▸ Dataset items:
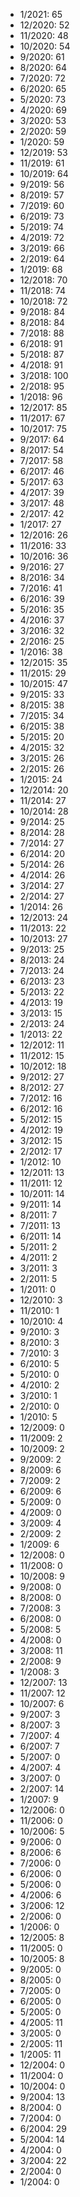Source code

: *  1/2021: 65
*  12/2020: 52
*  11/2020: 48
*  10/2020: 54
*  9/2020: 61
*  8/2020: 64
*  7/2020: 72
*  6/2020: 65
*  5/2020: 73
*  4/2020: 69
*  3/2020: 53
*  2/2020: 59
*  1/2020: 59
*  12/2019: 53
*  11/2019: 61
*  10/2019: 64
*  9/2019: 56
*  8/2019: 57
*  7/2019: 60
*  6/2019: 73
*  5/2019: 74
*  4/2019: 72
*  3/2019: 66
*  2/2019: 64
*  1/2019: 68
*  12/2018: 70
*  11/2018: 74
*  10/2018: 72
*  9/2018: 84
*  8/2018: 84
*  7/2018: 88
*  6/2018: 91
*  5/2018: 87
*  4/2018: 91
*  3/2018: 100
*  2/2018: 95
*  1/2018: 96
*  12/2017: 85
*  11/2017: 67
*  10/2017: 75
*  9/2017: 64
*  8/2017: 54
*  7/2017: 58
*  6/2017: 46
*  5/2017: 63
*  4/2017: 39
*  3/2017: 48
*  2/2017: 42
*  1/2017: 27
*  12/2016: 26
*  11/2016: 33
*  10/2016: 36
*  9/2016: 27
*  8/2016: 34
*  7/2016: 41
*  6/2016: 39
*  5/2016: 35
*  4/2016: 37
*  3/2016: 32
*  2/2016: 25
*  1/2016: 38
*  12/2015: 35
*  11/2015: 29
*  10/2015: 47
*  9/2015: 33
*  8/2015: 38
*  7/2015: 34
*  6/2015: 38
*  5/2015: 20
*  4/2015: 32
*  3/2015: 26
*  2/2015: 26
*  1/2015: 24
*  12/2014: 20
*  11/2014: 27
*  10/2014: 28
*  9/2014: 25
*  8/2014: 28
*  7/2014: 27
*  6/2014: 20
*  5/2014: 26
*  4/2014: 26
*  3/2014: 27
*  2/2014: 27
*  1/2014: 26
*  12/2013: 24
*  11/2013: 22
*  10/2013: 27
*  9/2013: 25
*  8/2013: 24
*  7/2013: 24
*  6/2013: 23
*  5/2013: 22
*  4/2013: 19
*  3/2013: 15
*  2/2013: 24
*  1/2013: 22
*  12/2012: 11
*  11/2012: 15
*  10/2012: 18
*  9/2012: 27
*  8/2012: 27
*  7/2012: 16
*  6/2012: 16
*  5/2012: 15
*  4/2012: 19
*  3/2012: 15
*  2/2012: 17
*  1/2012: 10
*  12/2011: 13
*  11/2011: 12
*  10/2011: 14
*  9/2011: 14
*  8/2011: 7
*  7/2011: 13
*  6/2011: 14
*  5/2011: 2
*  4/2011: 2
*  3/2011: 3
*  2/2011: 5
*  1/2011: 0
*  12/2010: 3
*  11/2010: 1
*  10/2010: 4
*  9/2010: 3
*  8/2010: 3
*  7/2010: 3
*  6/2010: 5
*  5/2010: 0
*  4/2010: 2
*  3/2010: 1
*  2/2010: 0
*  1/2010: 5
*  12/2009: 0
*  11/2009: 2
*  10/2009: 2
*  9/2009: 2
*  8/2009: 6
*  7/2009: 2
*  6/2009: 6
*  5/2009: 0
*  4/2009: 0
*  3/2009: 4
*  2/2009: 2
*  1/2009: 6
*  12/2008: 0
*  11/2008: 0
*  10/2008: 9
*  9/2008: 0
*  8/2008: 0
*  7/2008: 3
*  6/2008: 0
*  5/2008: 5
*  4/2008: 0
*  3/2008: 11
*  2/2008: 9
*  1/2008: 3
*  12/2007: 13
*  11/2007: 12
*  10/2007: 6
*  9/2007: 3
*  8/2007: 3
*  7/2007: 4
*  6/2007: 7
*  5/2007: 0
*  4/2007: 4
*  3/2007: 0
*  2/2007: 14
*  1/2007: 9
*  12/2006: 0
*  11/2006: 0
*  10/2006: 5
*  9/2006: 0
*  8/2006: 6
*  7/2006: 0
*  6/2006: 0
*  5/2006: 0
*  4/2006: 6
*  3/2006: 12
*  2/2006: 0
*  1/2006: 0
*  12/2005: 8
*  11/2005: 0
*  10/2005: 8
*  9/2005: 0
*  8/2005: 0
*  7/2005: 0
*  6/2005: 0
*  5/2005: 0
*  4/2005: 11
*  3/2005: 0
*  2/2005: 11
*  1/2005: 11
*  12/2004: 0
*  11/2004: 0
*  10/2004: 0
*  9/2004: 13
*  8/2004: 0
*  7/2004: 0
*  6/2004: 29
*  5/2004: 14
*  4/2004: 0
*  3/2004: 22
*  2/2004: 0
*  1/2004: 0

▸ WHAT THE TASK ASKS:
Repeat the records above exactly. No pictures go into the repeat.

▸ SOLUTION TO THE EXERCISE:
Source code

: *  1/2021: 65
*  12/2020: 52
*  11/2020: 48
*  10/2020: 54
*  9/2020: 61
*  8/2020: 64
*  7/2020: 72
*  6/2020: 65
*  5/2020: 73
*  4/2020: 69
*  3/2020: 53
*  2/2020: 59
*  1/2020: 59
*  12/2019: 53
*  11/2019: 61
*  10/2019: 64
*  9/2019: 56
*  8/2019: 57
*  7/2019: 60
*  6/2019: 73
*  5/2019: 74
*  4/2019: 72
*  3/2019: 66
*  2/2019: 64
*  1/2019: 68
*  12/2018: 70
*  11/2018: 74
*  10/2018: 72
*  9/2018: 84
*  8/2018: 84
*  7/2018: 88
*  6/2018: 91
*  5/2018: 87
*  4/2018: 91
*  3/2018: 100
*  2/2018: 95
*  1/2018: 96
*  12/2017: 85
*  11/2017: 67
*  10/2017: 75
*  9/2017: 64
*  8/2017: 54
*  7/2017: 58
*  6/2017: 46
*  5/2017: 63
*  4/2017: 39
*  3/2017: 48
*  2/2017: 42
*  1/2017: 27
*  12/2016: 26
*  11/2016: 33
*  10/2016: 36
*  9/2016: 27
*  8/2016: 34
*  7/2016: 41
*  6/2016: 39
*  5/2016: 35
*  4/2016: 37
*  3/2016: 32
*  2/2016: 25
*  1/2016: 38
*  12/2015: 35
*  11/2015: 29
*  10/2015: 47
*  9/2015: 33
*  8/2015: 38
*  7/2015: 34
*  6/2015: 38
*  5/2015: 20
*  4/2015: 32
*  3/2015: 26
*  2/2015: 26
*  1/2015: 24
*  12/2014: 20
*  11/2014: 27
*  10/2014: 28
*  9/2014: 25
*  8/2014: 28
*  7/2014: 27
*  6/2014: 20
*  5/2014: 26
*  4/2014: 26
*  3/2014: 27
*  2/2014: 27
*  1/2014: 26
*  12/2013: 24
*  11/2013: 22
*  10/2013: 27
*  9/2013: 25
*  8/2013: 24
*  7/2013: 24
*  6/2013: 23
*  5/2013: 22
*  4/2013: 19
*  3/2013: 15
*  2/2013: 24
*  1/2013: 22
*  12/2012: 11
*  11/2012: 15
*  10/2012: 18
*  9/2012: 27
*  8/2012: 27
*  7/2012: 16
*  6/2012: 16
*  5/2012: 15
*  4/2012: 19
*  3/2012: 15
*  2/2012: 17
*  1/2012: 10
*  12/2011: 13
*  11/2011: 12
*  10/2011: 14
*  9/2011: 14
*  8/2011: 7
*  7/2011: 13
*  6/2011: 14
*  5/2011: 2
*  4/2011: 2
*  3/2011: 3
*  2/2011: 5
*  1/2011: 0
*  12/2010: 3
*  11/2010: 1
*  10/2010: 4
*  9/2010: 3
*  8/2010: 3
*  7/2010: 3
*  6/2010: 5
*  5/2010: 0
*  4/2010: 2
*  3/2010: 1
*  2/2010: 0
*  1/2010: 5
*  12/2009: 0
*  11/2009: 2
*  10/2009: 2
*  9/2009: 2
*  8/2009: 6
*  7/2009: 2
*  6/2009: 6
*  5/2009: 0
*  4/2009: 0
*  3/2009: 4
*  2/2009: 2
*  1/2009: 6
*  12/2008: 0
*  11/2008: 0
*  10/2008: 9
*  9/2008: 0
*  8/2008: 0
*  7/2008: 3
*  6/2008: 0
*  5/2008: 5
*  4/2008: 0
*  3/2008: 11
*  2/2008: 9
*  1/2008: 3
*  12/2007: 13
*  11/2007: 12
*  10/2007: 6
*  9/2007: 3
*  8/2007: 3
*  7/2007: 4
*  6/2007: 7
*  5/2007: 0
*  4/2007: 4
*  3/2007: 0
*  2/2007: 14
*  1/2007: 9
*  12/2006: 0
*  11/2006: 0
*  10/2006: 5
*  9/2006: 0
*  8/2006: 6
*  7/2006: 0
*  6/2006: 0
*  5/2006: 0
*  4/2006: 6
*  3/2006: 12
*  2/2006: 0
*  1/2006: 0
*  12/2005: 8
*  11/2005: 0
*  10/2005: 8
*  9/2005: 0
*  8/2005: 0
*  7/2005: 0
*  6/2005: 0
*  5/2005: 0
*  4/2005: 11
*  3/2005: 0
*  2/2005: 11
*  1/2005: 11
*  12/2004: 0
*  11/2004: 0
*  10/2004: 0
*  9/2004: 13
*  8/2004: 0
*  7/2004: 0
*  6/2004: 29
*  5/2004: 14
*  4/2004: 0
*  3/2004: 22
*  2/2004: 0
*  1/2004: 0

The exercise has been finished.